Of all the lines in the entries below, give again exactly those starting at the line containing "CPU / 4GB RAM" and ending at the line containing "#### Time4VPS", both ends included, and no others.

== Source data

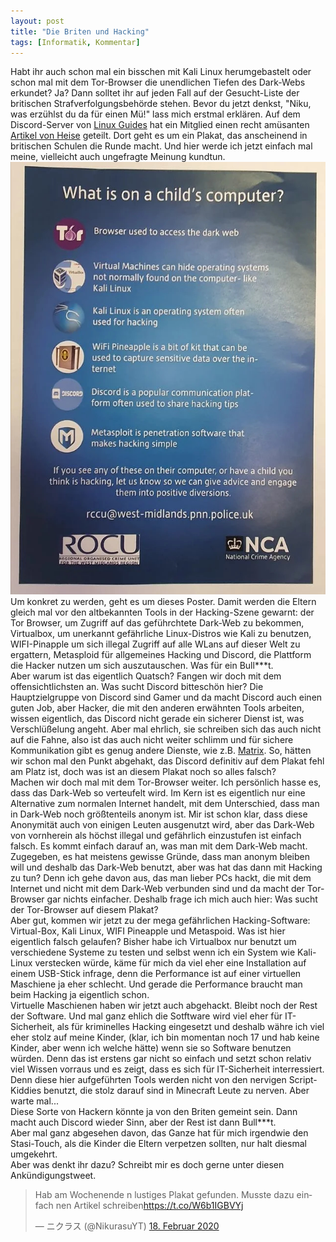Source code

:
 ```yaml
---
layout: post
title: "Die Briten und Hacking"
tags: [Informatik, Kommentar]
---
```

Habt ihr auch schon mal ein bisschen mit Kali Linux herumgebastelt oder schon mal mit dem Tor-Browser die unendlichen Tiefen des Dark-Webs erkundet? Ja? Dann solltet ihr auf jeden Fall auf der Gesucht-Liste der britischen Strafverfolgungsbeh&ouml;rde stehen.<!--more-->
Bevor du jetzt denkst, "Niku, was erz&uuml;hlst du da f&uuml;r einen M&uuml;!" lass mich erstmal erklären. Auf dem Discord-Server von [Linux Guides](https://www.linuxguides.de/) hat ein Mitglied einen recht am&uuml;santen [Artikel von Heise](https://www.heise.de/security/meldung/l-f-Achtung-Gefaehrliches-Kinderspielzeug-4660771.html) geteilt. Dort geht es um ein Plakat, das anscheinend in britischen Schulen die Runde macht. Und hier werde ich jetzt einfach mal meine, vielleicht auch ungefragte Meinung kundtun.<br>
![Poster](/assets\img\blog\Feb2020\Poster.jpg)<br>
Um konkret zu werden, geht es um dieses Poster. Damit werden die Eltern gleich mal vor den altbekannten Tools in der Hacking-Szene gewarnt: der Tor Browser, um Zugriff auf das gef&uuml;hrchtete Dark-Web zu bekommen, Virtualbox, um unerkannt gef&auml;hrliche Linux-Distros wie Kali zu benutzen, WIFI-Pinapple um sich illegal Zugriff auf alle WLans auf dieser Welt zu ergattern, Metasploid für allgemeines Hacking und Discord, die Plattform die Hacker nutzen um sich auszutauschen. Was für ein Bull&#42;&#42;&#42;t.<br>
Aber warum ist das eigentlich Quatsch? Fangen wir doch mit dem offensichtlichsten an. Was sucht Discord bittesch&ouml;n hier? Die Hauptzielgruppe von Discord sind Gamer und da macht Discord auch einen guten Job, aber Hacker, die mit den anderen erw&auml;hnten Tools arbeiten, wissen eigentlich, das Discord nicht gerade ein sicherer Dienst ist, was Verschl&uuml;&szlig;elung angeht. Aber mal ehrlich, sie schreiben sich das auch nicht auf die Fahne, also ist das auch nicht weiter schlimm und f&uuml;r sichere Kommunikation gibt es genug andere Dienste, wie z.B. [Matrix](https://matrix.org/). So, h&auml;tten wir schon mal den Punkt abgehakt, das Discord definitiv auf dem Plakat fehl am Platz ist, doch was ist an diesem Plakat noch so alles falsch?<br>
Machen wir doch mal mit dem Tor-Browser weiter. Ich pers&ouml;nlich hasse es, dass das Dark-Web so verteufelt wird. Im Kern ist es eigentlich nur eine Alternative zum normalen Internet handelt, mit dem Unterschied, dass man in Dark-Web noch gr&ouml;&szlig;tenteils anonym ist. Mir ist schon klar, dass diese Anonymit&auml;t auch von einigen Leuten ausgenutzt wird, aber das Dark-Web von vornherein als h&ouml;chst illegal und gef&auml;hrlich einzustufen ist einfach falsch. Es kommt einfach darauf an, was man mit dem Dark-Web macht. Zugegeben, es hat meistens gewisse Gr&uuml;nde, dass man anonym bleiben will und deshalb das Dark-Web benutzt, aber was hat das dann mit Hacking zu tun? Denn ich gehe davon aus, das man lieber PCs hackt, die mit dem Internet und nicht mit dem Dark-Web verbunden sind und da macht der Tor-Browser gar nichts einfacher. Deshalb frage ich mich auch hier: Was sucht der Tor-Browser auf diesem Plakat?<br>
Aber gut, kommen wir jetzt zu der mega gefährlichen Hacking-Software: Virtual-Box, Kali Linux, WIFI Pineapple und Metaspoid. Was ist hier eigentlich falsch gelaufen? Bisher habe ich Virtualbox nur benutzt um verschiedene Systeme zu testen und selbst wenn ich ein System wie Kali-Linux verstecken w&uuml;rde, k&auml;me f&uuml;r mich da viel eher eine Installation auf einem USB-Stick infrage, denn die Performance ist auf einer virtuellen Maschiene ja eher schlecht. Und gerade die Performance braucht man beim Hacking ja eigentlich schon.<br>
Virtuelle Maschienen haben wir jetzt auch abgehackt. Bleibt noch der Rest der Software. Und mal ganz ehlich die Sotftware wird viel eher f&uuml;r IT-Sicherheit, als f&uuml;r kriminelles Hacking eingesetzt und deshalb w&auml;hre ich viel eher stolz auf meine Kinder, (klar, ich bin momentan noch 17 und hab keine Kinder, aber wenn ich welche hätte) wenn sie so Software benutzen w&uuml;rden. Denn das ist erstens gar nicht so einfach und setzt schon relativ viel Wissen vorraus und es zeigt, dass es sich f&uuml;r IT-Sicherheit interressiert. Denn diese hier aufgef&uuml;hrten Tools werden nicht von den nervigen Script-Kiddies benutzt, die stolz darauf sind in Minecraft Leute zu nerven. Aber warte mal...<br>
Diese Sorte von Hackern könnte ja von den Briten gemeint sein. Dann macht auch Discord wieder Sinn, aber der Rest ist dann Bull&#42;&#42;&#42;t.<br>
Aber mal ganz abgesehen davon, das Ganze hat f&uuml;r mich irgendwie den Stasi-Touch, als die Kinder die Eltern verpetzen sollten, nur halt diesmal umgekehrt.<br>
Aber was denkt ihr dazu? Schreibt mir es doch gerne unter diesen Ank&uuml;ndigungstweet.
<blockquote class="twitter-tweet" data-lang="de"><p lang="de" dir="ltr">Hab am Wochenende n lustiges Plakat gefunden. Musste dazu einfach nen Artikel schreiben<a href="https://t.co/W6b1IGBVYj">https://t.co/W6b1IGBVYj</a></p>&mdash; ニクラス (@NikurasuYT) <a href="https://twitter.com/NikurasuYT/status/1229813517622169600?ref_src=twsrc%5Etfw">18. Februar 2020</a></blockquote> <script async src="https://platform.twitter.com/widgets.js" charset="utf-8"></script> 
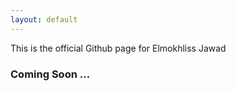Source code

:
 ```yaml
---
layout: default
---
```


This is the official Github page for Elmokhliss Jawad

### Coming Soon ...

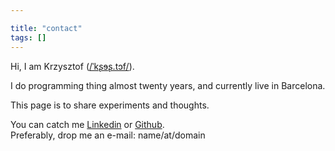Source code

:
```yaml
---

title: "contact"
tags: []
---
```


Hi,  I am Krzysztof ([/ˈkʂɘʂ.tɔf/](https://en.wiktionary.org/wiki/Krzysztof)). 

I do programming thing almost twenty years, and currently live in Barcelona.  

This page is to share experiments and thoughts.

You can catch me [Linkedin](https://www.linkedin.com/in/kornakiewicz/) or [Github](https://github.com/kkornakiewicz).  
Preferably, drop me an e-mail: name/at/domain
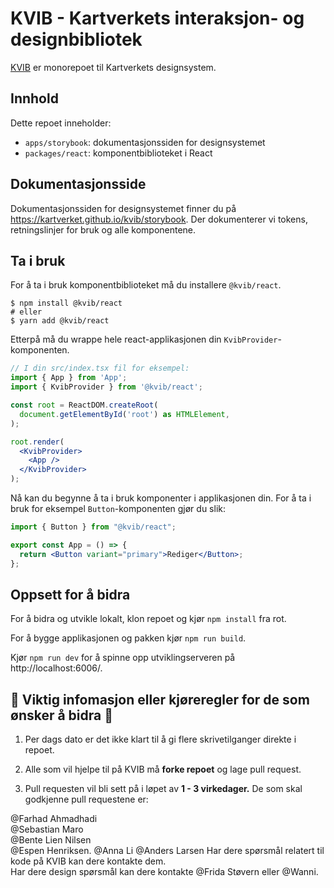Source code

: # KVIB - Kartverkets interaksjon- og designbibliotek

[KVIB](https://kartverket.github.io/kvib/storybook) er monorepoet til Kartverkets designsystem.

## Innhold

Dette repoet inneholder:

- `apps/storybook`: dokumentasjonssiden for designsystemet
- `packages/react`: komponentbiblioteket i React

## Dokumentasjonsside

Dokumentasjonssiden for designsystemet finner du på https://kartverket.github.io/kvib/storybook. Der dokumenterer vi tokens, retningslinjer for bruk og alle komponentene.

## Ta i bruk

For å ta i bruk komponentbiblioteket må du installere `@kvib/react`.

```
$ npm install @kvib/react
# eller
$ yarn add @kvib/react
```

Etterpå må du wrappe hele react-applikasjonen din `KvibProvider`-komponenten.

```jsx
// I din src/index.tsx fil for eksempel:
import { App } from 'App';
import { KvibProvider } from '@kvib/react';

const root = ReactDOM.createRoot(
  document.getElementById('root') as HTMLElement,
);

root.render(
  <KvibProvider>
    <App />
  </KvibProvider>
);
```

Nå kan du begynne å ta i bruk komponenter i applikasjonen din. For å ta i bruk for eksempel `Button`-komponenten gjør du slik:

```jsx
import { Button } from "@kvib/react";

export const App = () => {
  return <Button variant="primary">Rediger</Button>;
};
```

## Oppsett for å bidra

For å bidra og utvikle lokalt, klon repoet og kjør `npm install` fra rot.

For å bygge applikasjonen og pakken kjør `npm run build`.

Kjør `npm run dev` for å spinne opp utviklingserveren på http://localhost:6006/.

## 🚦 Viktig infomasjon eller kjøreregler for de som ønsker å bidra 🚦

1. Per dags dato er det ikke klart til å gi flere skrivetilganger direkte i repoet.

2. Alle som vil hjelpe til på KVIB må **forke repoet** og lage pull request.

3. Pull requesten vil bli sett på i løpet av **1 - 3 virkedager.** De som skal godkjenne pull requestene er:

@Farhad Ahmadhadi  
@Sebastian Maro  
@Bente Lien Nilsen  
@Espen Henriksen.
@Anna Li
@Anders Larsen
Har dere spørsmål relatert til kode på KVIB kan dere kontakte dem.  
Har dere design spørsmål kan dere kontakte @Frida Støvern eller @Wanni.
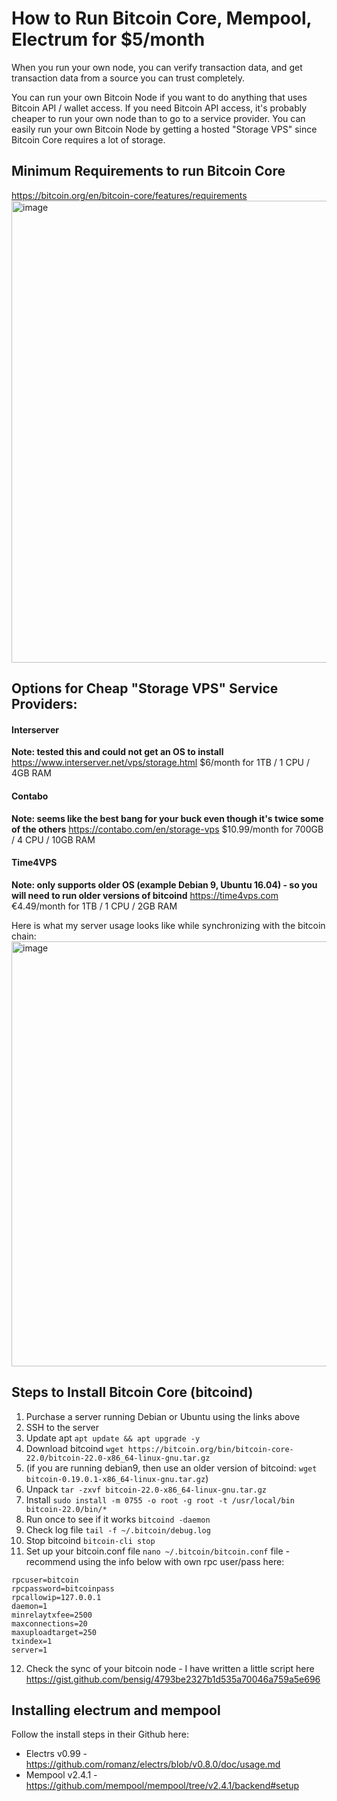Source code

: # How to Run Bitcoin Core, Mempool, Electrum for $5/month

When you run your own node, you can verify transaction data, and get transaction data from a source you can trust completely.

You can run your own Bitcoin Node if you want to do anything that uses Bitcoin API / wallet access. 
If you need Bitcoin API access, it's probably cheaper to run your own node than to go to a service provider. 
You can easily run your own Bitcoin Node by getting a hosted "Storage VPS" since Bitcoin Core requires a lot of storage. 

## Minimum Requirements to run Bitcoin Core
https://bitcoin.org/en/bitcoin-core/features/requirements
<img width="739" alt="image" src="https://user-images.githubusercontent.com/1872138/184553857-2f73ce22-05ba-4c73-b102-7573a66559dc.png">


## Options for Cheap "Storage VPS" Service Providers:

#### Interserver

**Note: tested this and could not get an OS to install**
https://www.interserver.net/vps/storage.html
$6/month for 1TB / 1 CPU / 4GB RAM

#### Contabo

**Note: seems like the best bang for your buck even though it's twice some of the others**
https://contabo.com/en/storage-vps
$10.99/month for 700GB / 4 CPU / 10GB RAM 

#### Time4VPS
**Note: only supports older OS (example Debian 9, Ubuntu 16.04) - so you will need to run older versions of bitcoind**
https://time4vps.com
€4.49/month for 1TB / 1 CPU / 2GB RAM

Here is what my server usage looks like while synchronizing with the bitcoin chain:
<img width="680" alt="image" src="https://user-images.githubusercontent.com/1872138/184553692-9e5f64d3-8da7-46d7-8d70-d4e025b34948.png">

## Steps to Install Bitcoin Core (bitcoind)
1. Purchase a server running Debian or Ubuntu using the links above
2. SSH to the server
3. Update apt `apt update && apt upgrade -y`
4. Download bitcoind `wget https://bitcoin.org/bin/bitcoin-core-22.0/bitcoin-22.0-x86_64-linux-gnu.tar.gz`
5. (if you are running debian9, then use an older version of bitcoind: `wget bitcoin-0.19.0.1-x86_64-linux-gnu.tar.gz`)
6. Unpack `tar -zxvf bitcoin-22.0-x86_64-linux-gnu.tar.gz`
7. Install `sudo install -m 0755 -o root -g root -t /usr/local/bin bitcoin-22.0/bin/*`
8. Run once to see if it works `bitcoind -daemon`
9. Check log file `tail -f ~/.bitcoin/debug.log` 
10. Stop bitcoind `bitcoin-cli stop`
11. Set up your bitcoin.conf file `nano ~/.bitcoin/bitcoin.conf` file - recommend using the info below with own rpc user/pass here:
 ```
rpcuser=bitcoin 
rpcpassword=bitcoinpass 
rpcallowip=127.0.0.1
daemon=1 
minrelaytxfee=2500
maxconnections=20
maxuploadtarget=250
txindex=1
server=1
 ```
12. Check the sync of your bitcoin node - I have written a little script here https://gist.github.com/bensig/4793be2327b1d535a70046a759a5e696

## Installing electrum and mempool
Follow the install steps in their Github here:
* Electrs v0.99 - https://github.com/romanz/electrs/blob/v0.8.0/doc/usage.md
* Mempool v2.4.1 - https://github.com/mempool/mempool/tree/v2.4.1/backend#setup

====

**Exercise solution:**
$6/month for 1TB / 1 CPU / 4GB RAM

#### Contabo

**Note: seems like the best bang for your buck even though it's twice some of the others**
https://contabo.com/en/storage-vps
$10.99/month for 700GB / 4 CPU / 10GB RAM 

#### Time4VPS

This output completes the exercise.